Les premiers éléments du projet de mécanisme d’ajustement carbone aux frontières de l’UE circulent déjà dans les services bruxellois. La Commission européenne doit publier sa proposition à la mi-juillet dans le cadre d’un vaste paquet visant à adapter la législation climatique de l’UE au nouvel objectif de réduction des émissions de gaz à effet de serre de 55 % en 2030. Selon le texte qui peut encore évoluer, il s’agira d’imposer une taxation à leur entrée dans l’UE à certains biens importés (issus des secteurs déjà couverts dans l’UE par le système d’échange de quotas d’émissions, excluant donc l’agriculture) qui ne sont pas soumis à une imposition sur le prix du carbone dans leur pays d’origine. Les secteurs couverts par le mécanisme seraient, là encore sans surprise, le ciment, l’électricité, le fer, l’acier, l’aluminium et – au grand désespoir du secteur agricole de l’UE (1) – les engrais.
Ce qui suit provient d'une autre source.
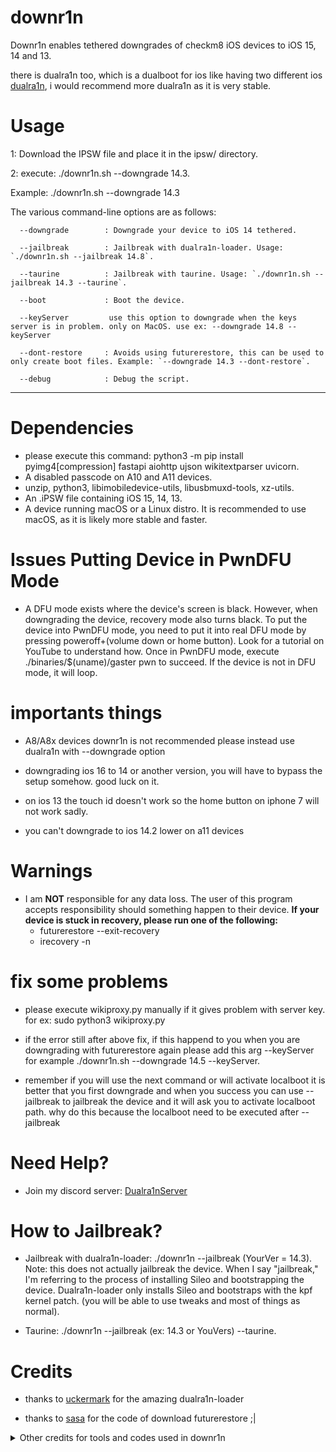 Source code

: # downr1n
Downr1n enables tethered downgrades of checkm8 iOS devices to iOS 15, 14 and 13.

there is dualra1n too, which is a dualboot for ios like having two different ios [dualra1n](https://github.com/dualra1n/dualra1n), i would recommend more dualra1n as it is very stable.

# Usage
1: Download the IPSW file and place it in the ipsw/ directory.

2: execute: ./downr1n.sh --downgrade 14.3.

Example: ./downr1n.sh --downgrade 14.3

The various command-line options are as follows:

      --downgrade        : Downgrade your device to iOS 14 tethered.

      --jailbreak        : Jailbreak with dualra1n-loader. Usage: `./downr1n.sh --jailbreak 14.8`.

      --taurine          : Jailbreak with taurine. Usage: `./downr1n.sh --jailbreak 14.3 --taurine`.

      --boot             : Boot the device.

      --keyServer         use this option to downgrade when the keys server is in problem. only on MacOS. use ex: --downgrade 14.8 --keyServer 

      --dont-restore     : Avoids using futurerestore, this can be used to only create boot files. Example: `--downgrade 14.3 --dont-restore`.

      --debug            : Debug the script.

---

# Dependencies
- please execute this command: python3 -m pip install pyimg4[compression] fastapi aiohttp ujson wikitextparser uvicorn.
- A disabled passcode on A10 and A11 devices.
- unzip, python3, libimobiledevice-utils, libusbmuxd-tools, xz-utils.
- An .iPSW file containing iOS 15, 14, 13.
- A device running macOS or a Linux distro. It is recommended to use macOS, as it is likely more stable and faster.

# Issues Putting Device in PwnDFU Mode

- A DFU mode exists where the device's screen is black. However, when downgrading the device, recovery mode also turns black. To put the device into PwnDFU mode, you need to put it into real DFU mode by pressing poweroff+(volume down or home button). Look for a tutorial on YouTube to understand how. Once in PwnDFU mode, execute ./binaries/$(uname)/gaster pwn to succeed. If the device is not in DFU mode, it will loop.

# importants things

- A8/A8x devices downr1n is not recommended please instead use dualra1n with --downgrade option

- downgrading ios 16 to 14 or another version, you will have to bypass the setup somehow. good luck on it.

- on ios 13 the touch id doesn't work so the home button on iphone 7 will not work sadly.

- you can't downgrade to ios 14.2 lower on a11 devices

# Warnings
- I am **NOT** responsible for any data loss. The user of this program accepts responsibility should something happen to their device.
 **If your device is stuck in recovery, please run one of the following:**
   - futurerestore --exit-recovery
   - irecovery -n

# fix some problems

- please execute wikiproxy.py manually if it gives problem with server key. for ex: sudo python3 wikiproxy.py

- if the error still after above fix, if this happend to you when you are downgrading with futurerestore again please add this arg --keyServer for example ./downr1n.sh --downgrade 14.5 --keyServer.

- remember if you will use the next command or will activate localboot it is better that you first downgrade and when you success you can use --jailbreak to jailbreak the device and it will ask you to activate localboot path. why do this because the localboot need to be executed after --jailbreak

# Need Help?
- Join my discord server: [Dualra1nServer](https://discord.gg/Gjs2P7FBuk)

# How to Jailbreak?
- Jailbreak with dualra1n-loader: ./downr1n --jailbreak (YourVer = 14.3). Note: this does not actually jailbreak the device. When I say "jailbreak," I'm referring to the process of installing Sileo and bootstrapping the device. Dualra1n-loader only installs Sileo and bootstraps with the kpf kernel patch. (you will be able to use tweaks and most of things as normal).

- Taurine: ./downr1n --jailbreak (ex: 14.3 or YouVers) --taurine.

# Credits

- thanks to [uckermark](https://github.com/Uckermark/) for the amazing dualra1n-loader

- thanks to [sasa](https://github.com/sasa8810) for the code of download futurerestore ;| 

<details><summary>Other credits for tools and codes used in downr1n</summary>

- [wikiproxy.py](https://github.com/afastaudir8/wikiproxy).

- [futurerestore](https://github.com/futurerestore/futurerestore) without futurerestore it couldn't be downgraded.  

- [palera1nLegacy](https://github.com/palera1n/palera1n/tree/legacy) some code based on palera1n legacy.

- [exploit](https://github.com/exploit3dguy/) for asrpatcher

- [iSuns9](https://github.com/iSuns9/restored_external64patcher) thank you for restored_external64patcher

- [Nathan](https://github.com/verygenericname) for the ramdisk
    
- [m1sta](https://github.com/m1stadev) for [pyimg4](https://github.com/m1stadev/PyIMG4)

- [tihmstar](https://github.com/tihmstar) for [pzb](https://github.com/tihmstar/partialZipBrowser)/original [iBoot64Patcher](https://github.com/tihmstar/iBoot64Patcher)/original [liboffsetfinder64](https://github.com/tihmstar/liboffsetfinder64)/[img4tool](https://github.com/tihmstar/img4tool)

- [xerub](https://github.com/xerub) for [img4lib](https://github.com/xerub/img4lib) and [restored_external](https://github.com/xerub/sshrd) in the ramdisk

- [libimobiledevice](https://github.com/libimobiledevice) for several tools used in this project (irecovery, ideviceenterrecovery etc), and [nikias](https://github.com/nikias) for keeping it up to date

- [Ralp0045](https://github.com/Ralph0045/Kernel64Patcher) amazing dtree_patcher and kernel64patcher ;)

- [mineek](https://github.com/mineek/sunst0rm) because the original idea.

</p>
</details>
Un projet qui s’inscrit dans la lignée de ce qu’a voté le Parlement au mois de mars (2).

Quelques exemptions

Dans le détail, la Commission prévoit que les entreprises restituent tous les ans des « certificats » équivalents aux émissions intégrées dans les biens qu’elles ont importés dans l’UE. Quelques pays seront exemptés (Islande, Liechtenstein, Norvège, Suisse en particulier) mais contrairement à ce qui était demandé par le Parlement européen, aucun traitement préférentiel n’est pour le moment prévu pour les pays les moins développés.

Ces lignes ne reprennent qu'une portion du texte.